Oireachtas Joint and Select Committees

Tuesday, 12 October 2021

Joint Oireachtas Committee on Housing, Planning and Local Government

Expert Group Review of Traveller Accommodation: Discussion

Photo of Éamon Ó CuívÉamon Ó Cuív (Galway West, Fianna Fail) | Oireachtas source

My apologies for missing the earlier part of the meeting. I refer to the CCMA. Some of my questions may have been addressed already but I will take that risk. The written submission provided by the CCMA states: "It should be noted that increasingly, greater expenditure from the maintenance budgets is being used to clean up increased levels of dumping on all sites." On the various sites, are there residents' associations with which local authorities liaise and work and which have a big input into what is decided for their site? Many ordinary halting sites have very small residential accommodation units and some of them have serviced units. After that, there is very little personal space for storing things and so on or for any small business the residents may have. Have residents' associations been set up on the various sites?

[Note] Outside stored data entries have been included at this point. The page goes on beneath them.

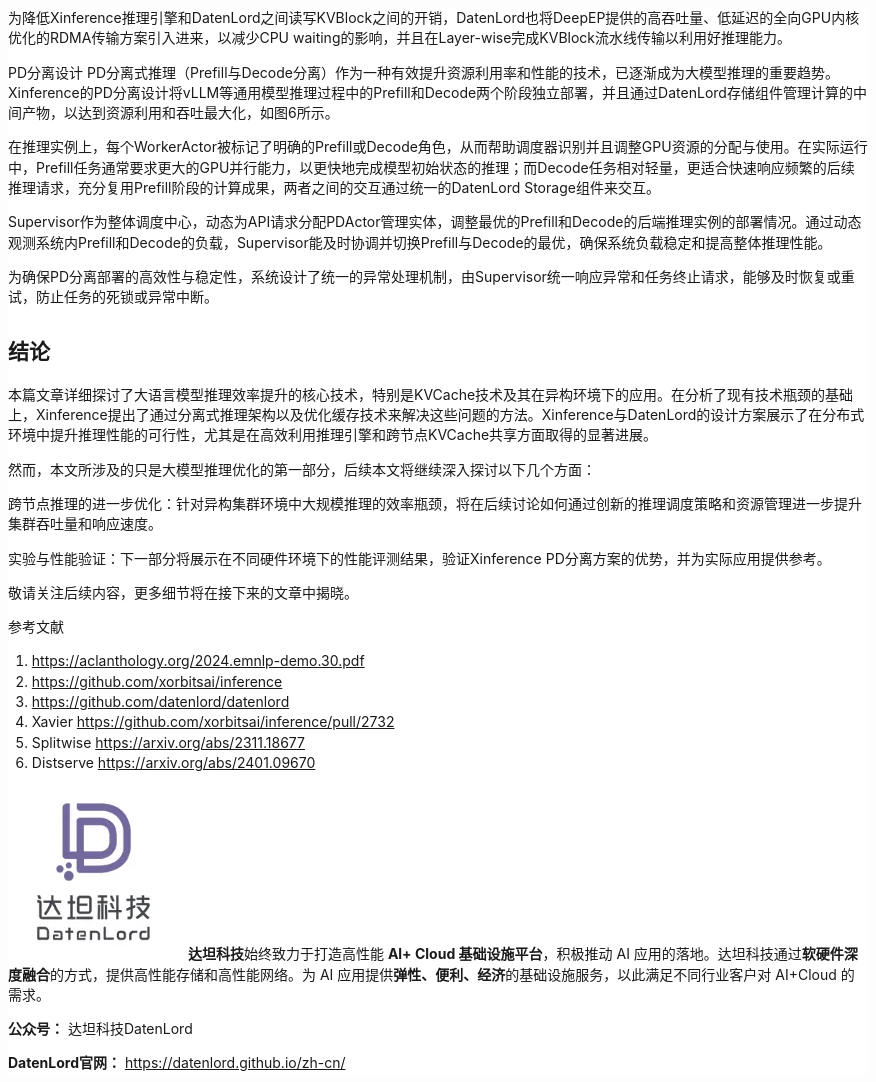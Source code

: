 为降低Xinference推理引擎和DatenLord之间读写KVBlock之间的开销，DatenLord也将DeepEP提供的高吞吐量、低延迟的全向GPU内核优化的RDMA传输方案引入进来，以减少CPU waiting的影响，并且在Layer-wise完成KVBlock流水线传输以利用好推理能力。

PD分离设计
PD分离式推理（Prefill与Decode分离）作为一种有效提升资源利用率和性能的技术，已逐渐成为大模型推理的重要趋势。Xinference的PD分离设计将vLLM等通用模型推理过程中的Prefill和Decode两个阶段独立部署，并且通过DatenLord存储组件管理计算的中间产物，以达到资源利用和吞吐最大化，如图6所示。

在推理实例上，每个WorkerActor被标记了明确的Prefill或Decode角色，从而帮助调度器识别并且调整GPU资源的分配与使用。在实际运行中，Prefill任务通常要求更大的GPU并行能力，以更快地完成模型初始状态的推理；而Decode任务相对轻量，更适合快速响应频繁的后续推理请求，充分复用Prefill阶段的计算成果，两者之间的交互通过统一的DatenLord Storage组件来交互。

Supervisor作为整体调度中心，动态为API请求分配PDActor管理实体，调整最优的Prefill和Decode的后端推理实例的部署情况。通过动态观测系统内Prefill和Decode的负载，Supervisor能及时协调并切换Prefill与Decode的最优，确保系统负载稳定和提高整体推理性能。

为确保PD分离部署的高效性与稳定性，系统设计了统一的异常处理机制，由Supervisor统一响应异常和任务终止请求，能够及时恢复或重试，防止任务的死锁或异常中断。

## 结论
本篇文章详细探讨了大语言模型推理效率提升的核心技术，特别是KVCache技术及其在异构环境下的应用。在分析了现有技术瓶颈的基础上，Xinference提出了通过分离式推理架构以及优化缓存技术来解决这些问题的方法。Xinference与DatenLord的设计方案展示了在分布式环境中提升推理性能的可行性，尤其是在高效利用推理引擎和跨节点KVCache共享方面取得的显著进展。

然而，本文所涉及的只是大模型推理优化的第一部分，后续本文将继续深入探讨以下几个方面：

跨节点推理的进一步优化：针对异构集群环境中大规模推理的效率瓶颈，将在后续讨论如何通过创新的推理调度策略和资源管理进一步提升集群吞吐量和响应速度。

实验与性能验证：下一部分将展示在不同硬件环境下的性能评测结果，验证Xinference PD分离方案的优势，并为实际应用提供参考。

敬请关注后续内容，更多细节将在接下来的文章中揭晓。

参考文献
1. https://aclanthology.org/2024.emnlp-demo.30.pdf
2. https://github.com/xorbitsai/inference
3. https://github.com/datenlord/datenlord
4. Xavier https://github.com/xorbitsai/inference/pull/2732
5. Splitwise https://arxiv.org/abs/2311.18677
6. Distserve https://arxiv.org/abs/2401.09670


![图片](./image9.png)
**达坦科技**始终致力于打造高性能 **Al+ Cloud 基础设施平台**，积极推动 AI 应用的落地。达坦科技通过**软硬件深度融合**的方式，提供高性能存储和高性能网络。为 AI 应用提供**弹性、便利、经济**的基础设施服务，以此满足不同行业客户对 AI+Cloud 的需求。





**公众号：** 达坦科技DatenLord

**DatenLord官网：** https://datenlord.github.io/zh-cn/
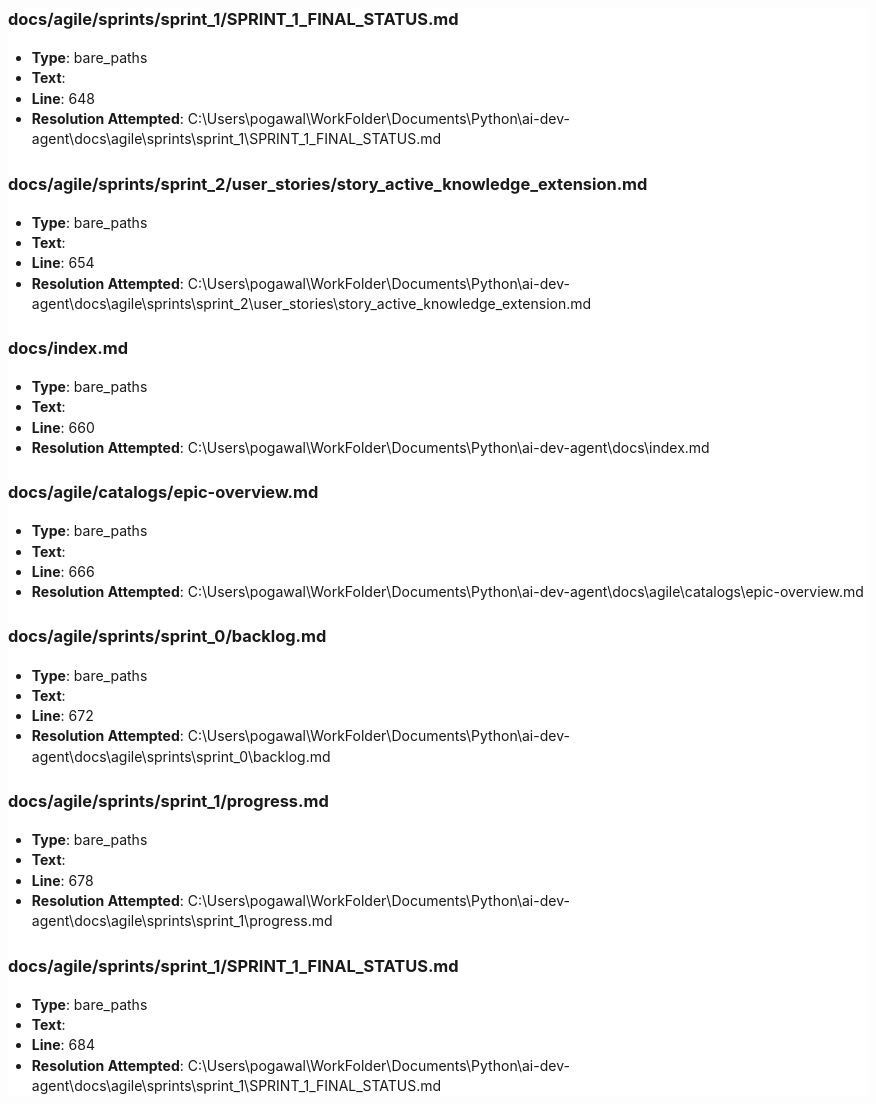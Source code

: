 ### docs/agile/sprints/sprint_1/SPRINT_1_FINAL_STATUS.md
- **Type**: bare_paths
- **Text**: 
- **Line**: 648
- **Resolution Attempted**: C:\Users\pogawal\WorkFolder\Documents\Python\ai-dev-agent\docs\agile\sprints\sprint_1\SPRINT_1_FINAL_STATUS.md

### docs/agile/sprints/sprint_2/user_stories/story_active_knowledge_extension.md
- **Type**: bare_paths
- **Text**: 
- **Line**: 654
- **Resolution Attempted**: C:\Users\pogawal\WorkFolder\Documents\Python\ai-dev-agent\docs\agile\sprints\sprint_2\user_stories\story_active_knowledge_extension.md

### docs/index.md
- **Type**: bare_paths
- **Text**: 
- **Line**: 660
- **Resolution Attempted**: C:\Users\pogawal\WorkFolder\Documents\Python\ai-dev-agent\docs\index.md

### docs/agile/catalogs/epic-overview.md
- **Type**: bare_paths
- **Text**: 
- **Line**: 666
- **Resolution Attempted**: C:\Users\pogawal\WorkFolder\Documents\Python\ai-dev-agent\docs\agile\catalogs\epic-overview.md

### docs/agile/sprints/sprint_0/backlog.md
- **Type**: bare_paths
- **Text**: 
- **Line**: 672
- **Resolution Attempted**: C:\Users\pogawal\WorkFolder\Documents\Python\ai-dev-agent\docs\agile\sprints\sprint_0\backlog.md

### docs/agile/sprints/sprint_1/progress.md
- **Type**: bare_paths
- **Text**: 
- **Line**: 678
- **Resolution Attempted**: C:\Users\pogawal\WorkFolder\Documents\Python\ai-dev-agent\docs\agile\sprints\sprint_1\progress.md

### docs/agile/sprints/sprint_1/SPRINT_1_FINAL_STATUS.md
- **Type**: bare_paths
- **Text**: 
- **Line**: 684
- **Resolution Attempted**: C:\Users\pogawal\WorkFolder\Documents\Python\ai-dev-agent\docs\agile\sprints\sprint_1\SPRINT_1_FINAL_STATUS.md
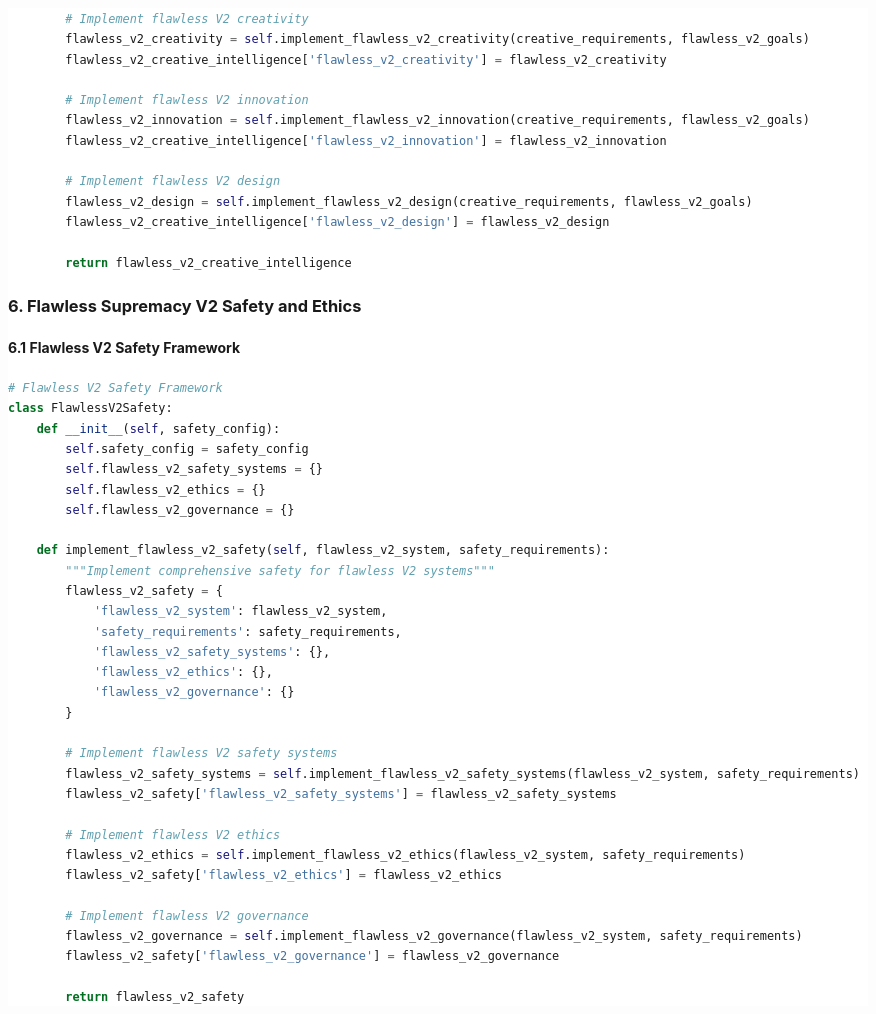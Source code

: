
 ```python
        # Implement flawless V2 creativity
        flawless_v2_creativity = self.implement_flawless_v2_creativity(creative_requirements, flawless_v2_goals)
        flawless_v2_creative_intelligence['flawless_v2_creativity'] = flawless_v2_creativity
        
        # Implement flawless V2 innovation
        flawless_v2_innovation = self.implement_flawless_v2_innovation(creative_requirements, flawless_v2_goals)
        flawless_v2_creative_intelligence['flawless_v2_innovation'] = flawless_v2_innovation
        
        # Implement flawless V2 design
        flawless_v2_design = self.implement_flawless_v2_design(creative_requirements, flawless_v2_goals)
        flawless_v2_creative_intelligence['flawless_v2_design'] = flawless_v2_design
        
        return flawless_v2_creative_intelligence
```

### 6. Flawless Supremacy V2 Safety and Ethics

#### 6.1 Flawless V2 Safety Framework
```python
# Flawless V2 Safety Framework
class FlawlessV2Safety:
    def __init__(self, safety_config):
        self.safety_config = safety_config
        self.flawless_v2_safety_systems = {}
        self.flawless_v2_ethics = {}
        self.flawless_v2_governance = {}
    
    def implement_flawless_v2_safety(self, flawless_v2_system, safety_requirements):
        """Implement comprehensive safety for flawless V2 systems"""
        flawless_v2_safety = {
            'flawless_v2_system': flawless_v2_system,
            'safety_requirements': safety_requirements,
            'flawless_v2_safety_systems': {},
            'flawless_v2_ethics': {},
            'flawless_v2_governance': {}
        }
        
        # Implement flawless V2 safety systems
        flawless_v2_safety_systems = self.implement_flawless_v2_safety_systems(flawless_v2_system, safety_requirements)
        flawless_v2_safety['flawless_v2_safety_systems'] = flawless_v2_safety_systems
        
        # Implement flawless V2 ethics
        flawless_v2_ethics = self.implement_flawless_v2_ethics(flawless_v2_system, safety_requirements)
        flawless_v2_safety['flawless_v2_ethics'] = flawless_v2_ethics
        
        # Implement flawless V2 governance
        flawless_v2_governance = self.implement_flawless_v2_governance(flawless_v2_system, safety_requirements)
        flawless_v2_safety['flawless_v2_governance'] = flawless_v2_governance
        
        return flawless_v2_safety
```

On the issue of the design of Traveller-specific accommodation, the submission states: "The CCMA has already engaged with DHLGH around the design of Traveller specific accommodation and looks forward to updated guidance for both Local authorities and AHBs in the design of Traveller Specific Accommodation." I have a straight question on that. I am stunned that the most important people, that is, those who will live in this accommodation, are not central to that process and that the submission does not state that the CCMA has discussed this with the Travellers who will live in this specific accommodation.

The submission refers to transient sites but seems to include a get-out-of-jail clause in that regard. It states:

The CCMA wishes to highlight that the legislation is there to protect the rights of all and repealing it is an imposition on the rights of the entire community. It should be noted that our priority is to provide suitable permanent accommodation in the first instance.

That seems to me to indicate that the CCMA is not going to provide a national network of transient sites. However, we know some Travellers will travel in summer. They have been doing so forever. Just as many people go to matches and some people are involved with horses and horse racing and all sorts of things, there are Travellers who travel to certain areas. It has been agreed for many years that they should be accommodated in doing so. That is from where the idea of transient halting sites came. Until we face up to that reality, we will not make any progress. Is the reference in the submission a get-out-of-jail clause? Is it a simple statement that this transient halting site thing is a nice thing to put on paper but will not be implemented in practice?

There are 1 million issues I would like to raise, but there is one final issue I will address. The submission state: "The CCMA notes with concern that the report fails to acknowledge that the demand for Traveller specific accommodation is diminishing, especially among the younger generations, whose preference is not to live in halting site accommodation and who are increasingly seeking standard housing and group schemes." Is that a reference to Traveller-specific group schemes? Is the CCMA saying that, given the choice of a caravan halting site or Traveller-specific accommodation where people live with their relatives, neighbours and communities with whom they have always lived, many Travellers would, obviously, take the better class of accommodation, as would most people? Alternatively, is it saying these group schemes are something else, which does not relate to Traveller-specific group housing? The one type of housing the vast majority of Travellers do not want is HAP or RAS housing. The figures before us show there are a significant number of Travellers in such housing. The other option they definitely do not want is homeless housing. Unfortunately, many Travellers are forced into it.